BRITAIN'S MIRROR GROUP Newspapers Ltd., which was thrown into confusion by the death of Robert Maxwell in 1991, has become a free-standing entity after the majority of its shares was-sold to institutional investors

Maxwell, who looted the MGN pension fund, had used MGN shares as collateral for bank loans. The banks became reluctant owners of 54.8% of MGN, which publishes the Daily Mirror and two Sunday tabloids, People and Sunday Mirror, all in London. In Glasgow, Scotland, the company publishes the Daily Record and Sunday Mail.

An administrator, John Talbot, head of corporate recovery at Arthur Andersen, an accounting firm, was named to dispose of the majority shareholding. He rejected a quick sale and, with the banks' support, sought to maximize the value of the shares.

Talbot helped install new management, which brought in large-scale job cuts. MGN expects that the staff will number 2,850 at the end of 1993, compared to 3,601 in October 1992.

The MGN sale brought in 373 million [pounds] (about $550 million). The offer price was 170 pence (about $2.55) per share, a 4% discount on the prevailing market price.

More than 100 institutions took part. The effect of the sale is that the banks get their loans repaid and unsecured creditors get some of their money back.

"The strength of institutional demand for MGN shares," Talbot said in a statement, "has permitted the sale of the entire holdings in MGN at an attractive price, and we have completed the international offering earlier than anticipated."

The only high-profile institution to emerge with a significant stake in MGN was Mercury Asset Management, the fund management division of Warburg, which increased its holding from about 4% to slightly more than 20%.

One effect of the sale was to reduce speculation about a possible takeover of MGN by a single interest. A rumored candidate was Pearson, which owns the Financial Times, London.

"They got a fairly good price," said Anthony de Larrinaga, a media analyst at London stockbrokers Panmure Gordon, who noted that the price of MGN stock dropped after the sale.

MGN got a boost before the sale in the form of strong pretax profits of 33.8 million [pounds] (about $50 million), before exceptional charges, for the six months ending June 27. This was up more than 120% from the previous year.

But the combined circulation of the Daily Mirror and Daily Record was down by slightly more than 5% in the six months ending in August, compared to the same period in 1992.

De Larrinaga regarded MGN as a sound business with a loyal customer base. But he saw problems within the industry. He noted that the Daily Mirror's circulation, which brings in two-thirds of revenues, is falling 4% to 4.5% a year. And there is a fear that circulation could be eroded further if the government decides to impose a value added tax on newspapers.

Chris Monroe, a publishing industry analyst at Hoare Govett in London, said much of the financial community "would not be surprised to see VAT at 8% on newspapers, books and magazines. It is generally considered that VAT at the full [17.5%] rate would not go straight on. It would be more likely that it is done in steps or that a lower rate was stuck with."

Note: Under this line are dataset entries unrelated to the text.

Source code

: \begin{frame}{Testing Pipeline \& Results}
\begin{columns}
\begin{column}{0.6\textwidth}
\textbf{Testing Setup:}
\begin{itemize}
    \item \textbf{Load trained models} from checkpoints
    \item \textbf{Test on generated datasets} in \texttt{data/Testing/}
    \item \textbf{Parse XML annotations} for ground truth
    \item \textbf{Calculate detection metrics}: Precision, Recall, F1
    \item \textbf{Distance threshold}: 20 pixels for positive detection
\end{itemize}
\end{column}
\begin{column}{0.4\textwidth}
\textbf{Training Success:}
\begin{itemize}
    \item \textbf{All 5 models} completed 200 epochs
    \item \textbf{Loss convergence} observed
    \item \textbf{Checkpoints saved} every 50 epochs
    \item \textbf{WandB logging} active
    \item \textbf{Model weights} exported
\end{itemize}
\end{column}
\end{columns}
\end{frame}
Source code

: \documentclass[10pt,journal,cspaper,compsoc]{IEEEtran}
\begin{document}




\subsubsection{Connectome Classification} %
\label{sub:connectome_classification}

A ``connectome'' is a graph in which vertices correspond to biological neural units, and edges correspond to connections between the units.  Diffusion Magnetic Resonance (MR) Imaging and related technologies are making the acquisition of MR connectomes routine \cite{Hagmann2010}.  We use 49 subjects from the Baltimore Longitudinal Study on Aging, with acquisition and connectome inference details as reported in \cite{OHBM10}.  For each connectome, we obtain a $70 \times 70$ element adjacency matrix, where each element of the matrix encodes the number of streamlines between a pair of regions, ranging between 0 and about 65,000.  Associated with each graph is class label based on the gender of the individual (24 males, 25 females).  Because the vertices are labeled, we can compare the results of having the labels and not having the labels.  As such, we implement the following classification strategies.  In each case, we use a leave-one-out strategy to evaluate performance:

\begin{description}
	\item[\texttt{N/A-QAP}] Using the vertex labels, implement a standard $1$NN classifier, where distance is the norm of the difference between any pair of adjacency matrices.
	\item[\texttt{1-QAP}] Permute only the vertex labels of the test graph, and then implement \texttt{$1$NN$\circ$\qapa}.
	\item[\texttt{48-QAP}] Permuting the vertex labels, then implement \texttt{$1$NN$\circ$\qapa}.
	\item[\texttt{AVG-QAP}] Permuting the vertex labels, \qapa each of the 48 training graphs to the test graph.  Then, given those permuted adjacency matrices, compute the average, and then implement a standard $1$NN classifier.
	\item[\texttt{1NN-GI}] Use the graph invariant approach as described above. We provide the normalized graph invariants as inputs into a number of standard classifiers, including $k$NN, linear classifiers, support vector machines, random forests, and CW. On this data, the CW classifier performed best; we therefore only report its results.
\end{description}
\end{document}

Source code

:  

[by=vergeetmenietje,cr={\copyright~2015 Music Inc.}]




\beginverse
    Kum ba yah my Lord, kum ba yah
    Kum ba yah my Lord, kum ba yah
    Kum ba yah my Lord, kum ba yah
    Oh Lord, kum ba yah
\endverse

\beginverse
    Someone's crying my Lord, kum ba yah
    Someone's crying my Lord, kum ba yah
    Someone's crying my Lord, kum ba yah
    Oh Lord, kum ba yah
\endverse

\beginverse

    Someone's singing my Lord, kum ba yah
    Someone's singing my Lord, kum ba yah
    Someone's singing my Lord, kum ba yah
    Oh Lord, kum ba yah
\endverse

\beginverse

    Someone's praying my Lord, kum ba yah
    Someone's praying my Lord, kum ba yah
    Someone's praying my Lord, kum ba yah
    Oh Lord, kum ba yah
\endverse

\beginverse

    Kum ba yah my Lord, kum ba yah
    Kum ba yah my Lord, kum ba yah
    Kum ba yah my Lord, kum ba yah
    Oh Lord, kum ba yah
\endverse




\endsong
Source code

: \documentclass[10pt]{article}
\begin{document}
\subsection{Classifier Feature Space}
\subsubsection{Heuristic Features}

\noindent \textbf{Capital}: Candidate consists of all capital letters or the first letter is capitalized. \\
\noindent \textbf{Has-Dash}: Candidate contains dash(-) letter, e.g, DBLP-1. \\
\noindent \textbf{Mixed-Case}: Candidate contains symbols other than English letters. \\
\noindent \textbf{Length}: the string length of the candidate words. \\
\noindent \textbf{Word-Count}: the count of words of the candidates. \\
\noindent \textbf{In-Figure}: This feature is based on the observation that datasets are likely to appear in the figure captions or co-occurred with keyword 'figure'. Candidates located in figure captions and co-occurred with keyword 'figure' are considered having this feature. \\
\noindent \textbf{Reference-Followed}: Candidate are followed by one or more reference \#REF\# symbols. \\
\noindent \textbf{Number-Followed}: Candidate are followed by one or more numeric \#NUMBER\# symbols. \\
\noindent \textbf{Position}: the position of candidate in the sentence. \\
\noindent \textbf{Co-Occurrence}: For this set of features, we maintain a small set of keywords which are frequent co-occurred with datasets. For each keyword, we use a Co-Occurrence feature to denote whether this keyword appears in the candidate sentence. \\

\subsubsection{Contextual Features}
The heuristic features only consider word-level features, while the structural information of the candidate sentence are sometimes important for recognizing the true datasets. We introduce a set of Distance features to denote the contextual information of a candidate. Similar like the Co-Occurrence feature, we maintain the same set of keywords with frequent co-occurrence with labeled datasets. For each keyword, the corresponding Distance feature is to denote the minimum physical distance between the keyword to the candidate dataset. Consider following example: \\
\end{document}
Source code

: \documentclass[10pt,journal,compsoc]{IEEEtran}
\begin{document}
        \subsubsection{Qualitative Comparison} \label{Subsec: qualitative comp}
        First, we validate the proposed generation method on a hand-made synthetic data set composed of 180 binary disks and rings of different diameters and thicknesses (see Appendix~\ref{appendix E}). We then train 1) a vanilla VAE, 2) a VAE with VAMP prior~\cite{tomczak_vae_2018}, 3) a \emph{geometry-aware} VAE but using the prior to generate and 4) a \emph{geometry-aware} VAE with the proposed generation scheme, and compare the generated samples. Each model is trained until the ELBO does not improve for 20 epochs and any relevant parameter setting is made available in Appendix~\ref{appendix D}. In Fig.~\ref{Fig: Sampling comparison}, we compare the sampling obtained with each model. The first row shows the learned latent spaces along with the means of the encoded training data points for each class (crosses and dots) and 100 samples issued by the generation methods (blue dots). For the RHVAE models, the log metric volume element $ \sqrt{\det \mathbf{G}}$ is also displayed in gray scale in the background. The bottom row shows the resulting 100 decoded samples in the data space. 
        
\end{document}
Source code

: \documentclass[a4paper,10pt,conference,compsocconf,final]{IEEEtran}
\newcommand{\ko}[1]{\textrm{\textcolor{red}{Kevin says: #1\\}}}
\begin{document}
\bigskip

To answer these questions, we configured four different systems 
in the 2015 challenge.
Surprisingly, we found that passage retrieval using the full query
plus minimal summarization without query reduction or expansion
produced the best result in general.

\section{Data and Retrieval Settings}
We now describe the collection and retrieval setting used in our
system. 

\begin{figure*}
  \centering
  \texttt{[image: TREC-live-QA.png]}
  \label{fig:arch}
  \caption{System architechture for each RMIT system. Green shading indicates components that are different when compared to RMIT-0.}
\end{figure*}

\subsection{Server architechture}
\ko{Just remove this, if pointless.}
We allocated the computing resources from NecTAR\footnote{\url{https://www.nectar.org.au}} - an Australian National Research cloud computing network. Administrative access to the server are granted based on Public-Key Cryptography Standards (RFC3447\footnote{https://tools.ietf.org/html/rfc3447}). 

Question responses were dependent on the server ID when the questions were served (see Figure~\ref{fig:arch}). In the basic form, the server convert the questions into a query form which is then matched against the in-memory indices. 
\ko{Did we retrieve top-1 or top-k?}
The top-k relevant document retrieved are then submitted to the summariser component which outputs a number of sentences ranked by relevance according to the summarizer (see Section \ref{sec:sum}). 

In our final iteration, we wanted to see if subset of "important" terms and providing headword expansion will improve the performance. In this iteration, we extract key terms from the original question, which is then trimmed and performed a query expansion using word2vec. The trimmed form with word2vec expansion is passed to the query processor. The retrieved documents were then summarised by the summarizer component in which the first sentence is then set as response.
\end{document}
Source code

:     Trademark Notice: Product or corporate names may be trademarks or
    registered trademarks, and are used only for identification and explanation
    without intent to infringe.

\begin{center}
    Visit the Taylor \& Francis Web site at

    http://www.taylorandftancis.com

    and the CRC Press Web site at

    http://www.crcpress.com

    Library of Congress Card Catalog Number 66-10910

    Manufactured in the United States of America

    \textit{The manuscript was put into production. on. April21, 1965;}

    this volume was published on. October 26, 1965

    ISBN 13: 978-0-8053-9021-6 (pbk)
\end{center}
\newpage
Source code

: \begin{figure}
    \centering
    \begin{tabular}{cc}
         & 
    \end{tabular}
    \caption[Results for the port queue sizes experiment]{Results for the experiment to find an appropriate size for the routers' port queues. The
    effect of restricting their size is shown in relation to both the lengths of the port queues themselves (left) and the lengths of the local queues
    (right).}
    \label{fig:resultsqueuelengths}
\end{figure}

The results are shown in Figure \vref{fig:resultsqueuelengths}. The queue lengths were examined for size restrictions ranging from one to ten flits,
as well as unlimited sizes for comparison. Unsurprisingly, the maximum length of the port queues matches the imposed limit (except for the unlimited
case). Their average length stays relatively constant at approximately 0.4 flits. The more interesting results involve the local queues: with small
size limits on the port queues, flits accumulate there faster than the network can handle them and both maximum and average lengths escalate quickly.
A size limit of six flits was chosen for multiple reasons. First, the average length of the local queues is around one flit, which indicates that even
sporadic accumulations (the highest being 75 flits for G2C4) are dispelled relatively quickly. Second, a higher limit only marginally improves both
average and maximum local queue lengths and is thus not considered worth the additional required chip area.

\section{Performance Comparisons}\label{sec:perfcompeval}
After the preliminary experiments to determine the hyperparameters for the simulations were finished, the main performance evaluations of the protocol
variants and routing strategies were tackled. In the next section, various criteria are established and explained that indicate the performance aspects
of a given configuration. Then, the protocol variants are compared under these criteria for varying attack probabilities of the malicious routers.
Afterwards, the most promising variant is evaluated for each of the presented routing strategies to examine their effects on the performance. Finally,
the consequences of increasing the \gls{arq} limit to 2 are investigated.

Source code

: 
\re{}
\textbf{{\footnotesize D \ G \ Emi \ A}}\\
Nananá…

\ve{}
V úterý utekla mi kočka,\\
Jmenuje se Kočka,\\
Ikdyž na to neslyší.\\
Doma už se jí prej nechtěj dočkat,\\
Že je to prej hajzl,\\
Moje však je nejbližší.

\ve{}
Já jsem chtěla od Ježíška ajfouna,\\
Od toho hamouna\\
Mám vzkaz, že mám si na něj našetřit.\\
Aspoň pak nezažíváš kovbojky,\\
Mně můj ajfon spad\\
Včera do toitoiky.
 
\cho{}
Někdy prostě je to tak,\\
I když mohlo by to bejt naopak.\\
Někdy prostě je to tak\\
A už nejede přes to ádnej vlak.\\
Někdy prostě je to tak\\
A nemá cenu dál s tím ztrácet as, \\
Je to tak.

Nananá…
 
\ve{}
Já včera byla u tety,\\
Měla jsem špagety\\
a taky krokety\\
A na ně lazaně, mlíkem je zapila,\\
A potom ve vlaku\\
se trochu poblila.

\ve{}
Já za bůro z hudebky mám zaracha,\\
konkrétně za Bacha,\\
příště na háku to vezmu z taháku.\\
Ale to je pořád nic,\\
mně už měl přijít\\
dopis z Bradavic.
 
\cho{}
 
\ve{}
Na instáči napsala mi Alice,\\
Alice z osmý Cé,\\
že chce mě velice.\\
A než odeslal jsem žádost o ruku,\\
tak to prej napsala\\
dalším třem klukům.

Monroe said the continued fears about VAT and the effects of a price war between the Daily Mirror and Rupert Murdoch's Sun have combined to hold the Daily Mirror's cover price down. The Sun is selling for seven pence (about 10[cts]) less than the Daily Mirror as part of an aggressive campaign to gain market share.

"I think people are nervous about the medium-term impact of the Sun's price cut" she said. "I think the extent of the differential is going to be a long-term concern."

Monroe regarded MGN as a strong company, and she expected the benefits of cost-cutting to be seen during the next couple of years. "They've got a good market position," she said. "They are efficiently managed." She noted that many senior people were formerly with Murdoch's News International Ltd. "They know how to run newspapers.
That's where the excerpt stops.